→ Input data
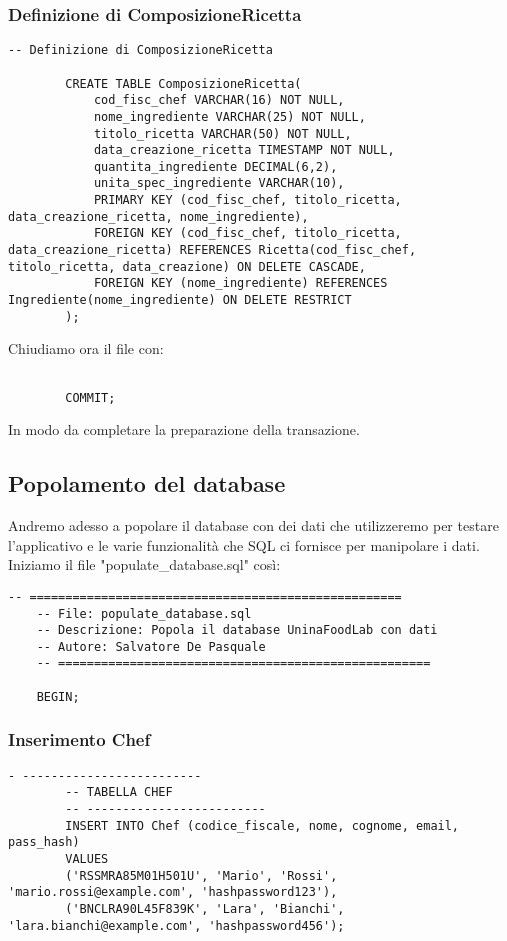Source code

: \documentclass[a4paper, 12pt]{article}
\begin{document}
        \subsubsection{Definizione di ComposizioneRicetta}
        \begin{lstlisting}[style=sqlstyle]
        -- Definizione di ComposizioneRicetta
        
        CREATE TABLE ComposizioneRicetta(
            cod_fisc_chef VARCHAR(16) NOT NULL,
            nome_ingrediente VARCHAR(25) NOT NULL,
            titolo_ricetta VARCHAR(50) NOT NULL,
            data_creazione_ricetta TIMESTAMP NOT NULL,
            quantita_ingrediente DECIMAL(6,2),
            unita_spec_ingrediente VARCHAR(10),
            PRIMARY KEY (cod_fisc_chef, titolo_ricetta, data_creazione_ricetta, nome_ingrediente),
            FOREIGN KEY (cod_fisc_chef, titolo_ricetta, data_creazione_ricetta) REFERENCES Ricetta(cod_fisc_chef, titolo_ricetta, data_creazione) ON DELETE CASCADE,
            FOREIGN KEY (nome_ingrediente) REFERENCES Ingrediente(nome_ingrediente) ON DELETE RESTRICT
        );
        \end{lstlisting}
        Chiudiamo ora il file con:
        \begin{lstlisting}[style=sqlstyle]
        
        COMMIT;
        \end{lstlisting}
        In modo da completare la preparazione della transazione.

    \subsection{Popolamento del database}
    Andremo adesso a popolare il database con dei dati che utilizzeremo per testare l'applicativo e le varie funzionalità che SQL ci fornisce per manipolare i dati.\\[0.2cm]
    Iniziamo il file "populate\_database.sql" così:
    \begin{lstlisting}[style=sqlstyle]
    -- ====================================================
    -- File: populate_database.sql
    -- Descrizione: Popola il database UninaFoodLab con dati
    -- Autore: Salvatore De Pasquale
    -- ====================================================
    
    BEGIN;
    \end{lstlisting}
    \newpage
        \subsubsection{Inserimento Chef}
        \begin{lstlisting}[style=sqlstyle]
        - -------------------------
        -- TABELLA CHEF
        -- -------------------------
        INSERT INTO Chef (codice_fiscale, nome, cognome, email, pass_hash)
        VALUES 
        ('RSSMRA85M01H501U', 'Mario', 'Rossi', 'mario.rossi@example.com', 'hashpassword123'),
        ('BNCLRA90L45F839K', 'Lara', 'Bianchi', 'lara.bianchi@example.com', 'hashpassword456');
        \end{lstlisting}
\end{document}
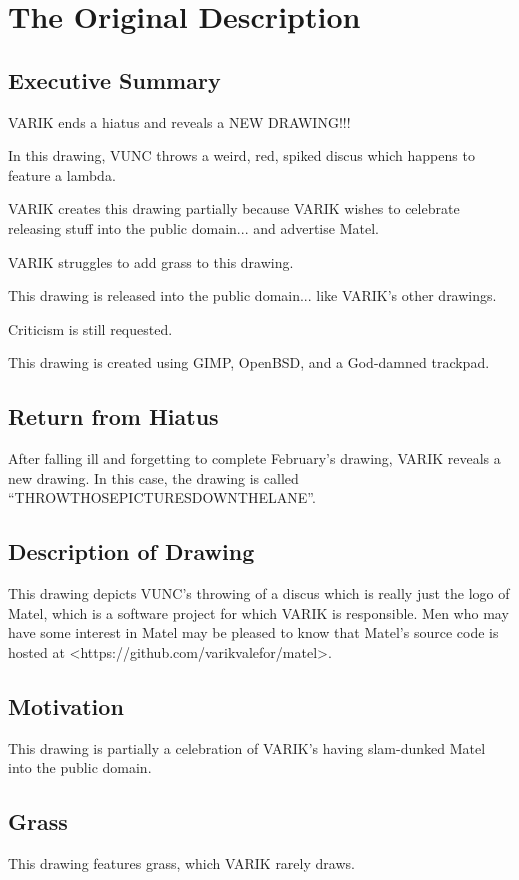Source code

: \documentclass{report}
\begin{document}
\section{The Original Description}
\subsection{Executive Summary}
VARIK ends a hiatus and reveals a NEW DRAWING!!!

In this drawing, VUNC throws a weird, red, spiked discus which happens to feature a lambda.

VARIK creates this drawing partially because VARIK wishes to celebrate releasing stuff into the public domain... and advertise Matel.

VARIK struggles to add grass to this drawing.

This drawing is released into the public domain... like VARIK's other drawings.

Criticism is still requested.

This drawing is created using GIMP, OpenBSD, and a God-damned trackpad.

\subsection{Return from Hiatus}
After falling ill and forgetting to complete February's drawing, VARIK reveals a new drawing.  In this case, the drawing is called ``THROWTHOSEPICTURESDOWNTHELANE''.

\subsection{Description of Drawing}
This drawing depicts VUNC's throwing of a discus which is really just the logo of Matel, which is a software project for which VARIK is responsible.  Men who may have some interest in Matel may be pleased to know that Matel's source code is hosted at <https://github.com/varikvalefor/matel>.

\subsection{Motivation}
This drawing is partially a celebration of VARIK's having slam-dunked Matel into the public domain.

\subsection{Grass}
This drawing features grass, which VARIK rarely draws.
\end{document}
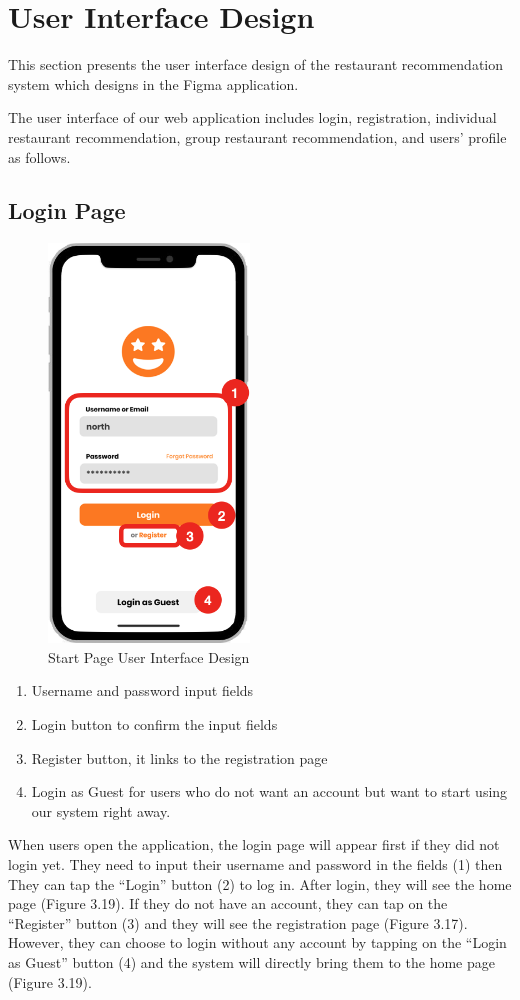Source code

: \documentclass[12pt,oneside,openright,a4paper]{cpe-english-project}
\begin{document}
\section{User Interface Design}
This section presents the user interface design of the restaurant recommendation system which designs in the Figma application.

The user interface of our web application includes login, registration, individual restaurant recommendation, group restaurant recommendation, and users’ profile as follows.

\newpage
\subsection{Login Page}
\begin{figure}[!h]\centering
\includegraphics[height=300pt]{./images/3ui_StartPageUserInterfaceDesign.png}
\caption{Start Page User Interface Design}\label{fig:3ui_StartPageUserInterfaceDesign}
\end{figure}
\begin{enumerate}
\item Username and password input fields
\item Login button to confirm the input fields
\item Register button, it links to the registration page
\item Login as Guest for users who do not want an account but want to start using our system right away.
\end{enumerate}
When users open the application, the login page will appear first if they did not login yet. They need to input their username and password in the fields (1) then They can tap the “Login” button (2) to log in. After login, they will see the home page (Figure 3.19). If they do not have an account, they can tap on the “Register” button (3) and they will see the registration page (Figure 3.17). However, they can choose to login without any account by tapping on the “Login as Guest” button (4) and the system will directly bring them to the home page (Figure 3.19).
\newpage
\end{document}
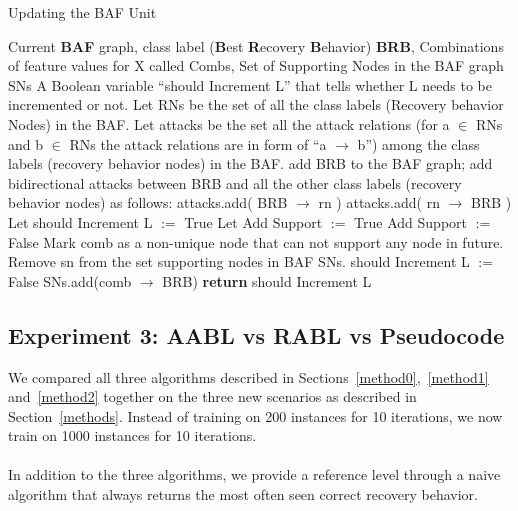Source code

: \documentclass{article}
\begin{document}
\begin{algorithm}[H]
\caption{Updating the BAF Unit}
\label{alg:updateBAF}
\begin{algorithmic}[1]
\Require Current \textbf{BAF} graph, class label (\textbf{B}est \textbf{R}ecovery \textbf{B}ehavior)
\textbf{BRB}, Combinations of feature values for X called Combs, Set of Supporting Nodes in the BAF graph SNs
\Ensure A Boolean variable “should Increment L” that tells whether L needs to be incremented or not.
\State Let RNs be the set of all the class labels (Recovery behavior Nodes) in the BAF.
\State Let attacks be the set all the attack relations (for a $\in$ RNs and b $\in$ RNs the attack relations are in form of “a $\to$ b”) among the class labels (recovery behavior nodes) in the BAF.
\Statex
{}
\State add BRB to the BAF graph;
\State add bidirectional attacks between BRB and all the other class labels (recovery behavior nodes) as follows:
\State attacks.add( BRB $\to$ rn )
\State attacks.add( rn $\to$ BRB )
\EndFor
\EndIf
\Statex
{}
\State Let should Increment L $:=$ True
\State Let Add Support $:=$ True
\State Add Support $:=$ False
\State Mark comb as a non-unique node that can not support any node in future.
\State Remove sn from the set supporting nodes in BAF SNs.
\EndIf
\EndIf
\EndFor
{}
\State should Increment L $:=$ False
\EndIf
{}
\State SNs.add(comb $\to$ BRB)
\EndIf
\EndFor
\State \textbf{return} should Increment L
\EndProcedure
\end{algorithmic}
\end{algorithm}
\subsection{Experiment 3: AABL vs RABL vs Pseudocode}
We compared all three algorithms described in Sections~\ref{method0},~\ref{method1} and~\ref{method2} together on the three new scenarios as described in Section~\ref{methods}. Instead of training on 200 instances for 10 iterations, we now train on 1000 instances for 10 iterations. 
\\\\
In addition to the three algorithms, we provide a reference level through a naive algorithm that always returns the most often seen correct recovery behavior. 
\end{document}
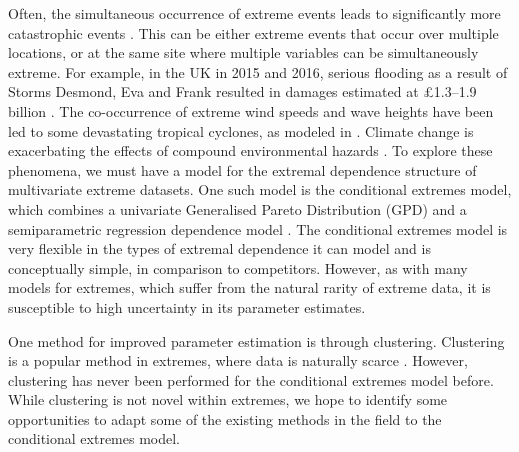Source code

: \documentclass{article}
\numberwithin{equation}{section}
\begin{document}
Often, the simultaneous occurrence of extreme events leads to significantly more catastrophic events \citep{zscheischler2018future, bevacqua2021guidelines}.
This can be either extreme events that occur over multiple locations, or at the same site where multiple variables can be simultaneously extreme.
For example, in the UK in 2015 and 2016, serious flooding as a result of Storms Desmond, Eva and Frank resulted in damages estimated at £1.3–1.9 billion \citep{FloodsWinter, Rohrbeck2021}.
The co-occurrence of extreme wind speeds and wave heights have been led to some devastating tropical cyclones, as modeled in \citet{Sando2022}.
Climate change is exacerbating the effects of compound environmental hazards \citet{AghaKouchak2020-ji}.
To explore these phenomena, we must have a model for the extremal dependence structure of multivariate extreme datasets.
One such model is the conditional extremes model, which combines a univariate Generalised Pareto Distribution (GPD) and a semiparametric regression dependence model \cite{Heffernan2004}.
The conditional extremes model is very flexible in the types of extremal dependence it can model and is conceptually simple, in comparison to competitors.
However, as with many models for extremes, which suffer from the natural rarity of extreme data, it is susceptible to high uncertainty in its parameter estimates. 

One method for improved parameter estimation is through clustering.
Clustering is a popular method in extremes, where data is naturally scarce \citep{Ferreira2023-mz, Zheng2023-jf}.
However, clustering has never been performed for the conditional extremes model before. 
While clustering is not novel within extremes, we hope to identify some opportunities to adapt some of the existing methods in the field to the conditional extremes model.
\end{document}
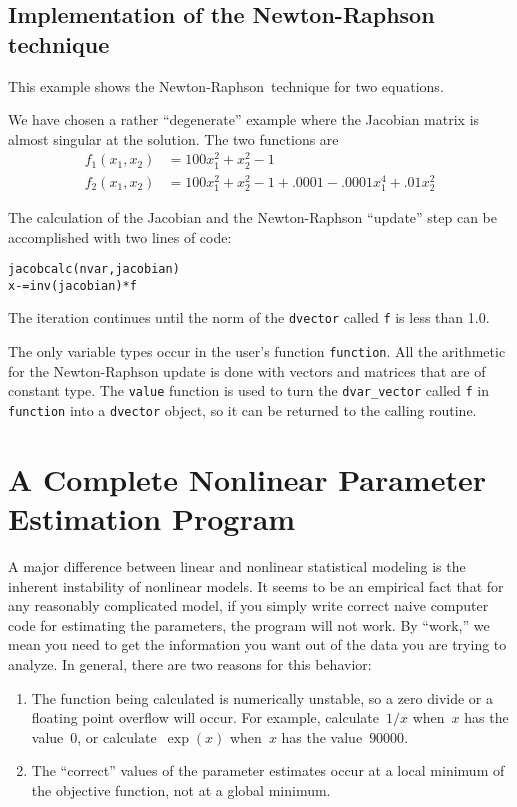 \documentclass{admbmanual}
\newcommand\nr{{Newton-Raphson}}
\begin{document}
\section{Implementation of the Newton-Raphson technique}

This example shows the \nr\ technique for two equations.


We have chosen a rather ``degenerate'' example where the Jacobian matrix is
almost singular at the solution. The two functions are
\begin{align*}
  f_1(x_1,x_2)&=100x_1^2+x_2^2-1 \\[6pt]
  f_2(x_1,x_2)&=100x_1^2+x_2^2-1+.0001-.0001x_1^4+.01x_2^2
\end{align*}

The calculation of the Jacobian and the Newton-Raphson ``update'' step can be
accomplished with two lines of code:
\begin{lstlisting}
jacobcalc(nvar,jacobian)
x-=inv(jacobian)*f
\end{lstlisting}
The iteration continues until the norm of the \texttt{dvector} called \texttt{f}
is less than 1.0.

The only variable types occur in the user's function \texttt{function}. All the
arithmetic for the Newton-Raphson update is done with vectors and matrices that
are of constant type. The \texttt{value} function is used to turn the
\texttt{dvar\_vector} called \texttt{f} in \texttt{function} into a
\texttt{dvector} object, so it can be returned to the calling routine.


\chapter{A Complete Nonlinear Parameter Estimation Program}
\label{nonlinear-estimation}

A major difference between linear and nonlinear statistical modeling is the
inherent instability of nonlinear models. It seems to be an empirical fact that
for any reasonably complicated model, if you simply write correct naive computer
code for estimating the parameters, the program will not work. By ``work,'' we
mean you need to get the information you want out of the data you are trying to
analyze. In general, there are two reasons for this behavior:
\begin{enumerate}
  \item The function being calculated is numerically unstable, so a zero divide
  or a floating point overflow will occur. For example, calculate~$1/x$ when~$x$
  has the value~$0$, or calculate~$\exp(x)$ when~$x$ has the value~$90000$.

  \item The ``correct'' values of the parameter estimates occur at a local
  minimum of the objective function, not at a global minimum.
\end{enumerate}
\end{document}

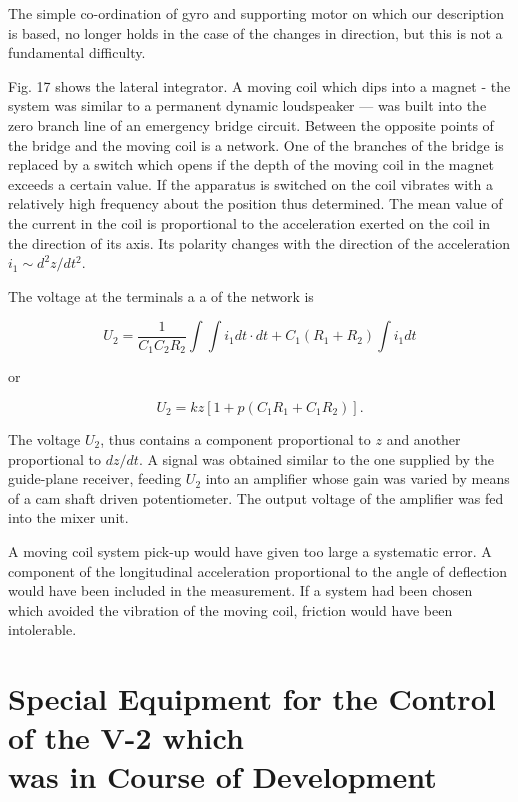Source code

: \documentclass[12pt, a4paper]{article}
\begin{document}
The simple co-ordination of gyro and supporting motor on which our description is based, no longer holds in the case of the changes in direction, but this is not a fundamental difficulty.

Fig. 17 shows the lateral integrator. A moving coil which dips into a magnet - the system was similar to a permanent dynamic loudspeaker — was built into the zero branch line of an emergency bridge circuit. Between the opposite points of the bridge and the moving coil is a network. One of the branches of the bridge is replaced by a switch which opens if the depth of the moving coil in the magnet exceeds a certain value. If the apparatus is switched on the coil vibrates with a relatively high frequency about the position thus determined. The mean value of the current in the coil is proportional to the acceleration exerted on the coil in the direction of its axis. Its polarity changes with the direction of the acceleration $i_{1}\sim d^{2}z/dt^{2}$.

The voltage at the terminals a a of the network is

\begin{equation}
  U_{2}=\frac{1}{C_{1}C_{2}R_{2}}\int\int i_{1}dt\cdot dt+C_{1}(R_{1}+R_{2})\int i_{1}dt
\end{equation}

or

\begin{equation}
  U_{2}=kz\left[1+p(C_{1}R_{1}+C_{1}R_{2})\right]  .
\end{equation}

The voltage $U_{2}$, thus contains a component proportional to $z$ and another proportional to $dz/dt$. A signal was obtained similar to the one supplied by the guide-plane receiver, feeding $U_{2}$ into an amplifier whose gain was varied by means of a cam shaft driven potentiometer. The output voltage of the amplifier was fed into the mixer unit.

A moving coil system pick-up would have given too large a systematic error. A component of the longitudinal acceleration proportional to the angle of deflection would have been included in the measurement. If a system had been chosen which avoided the vibration of the moving coil, friction would have been intolerable.

\section[Special Equipment for the Control of the V-2 which was in Course of Development]{Special Equipment for the Control of the V-2 which\\was in Course of Development}
\end{document}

→ Task description
Your reply should consist of a single number, the count of lines in the records above that contain the string "False".

→ Written solution
2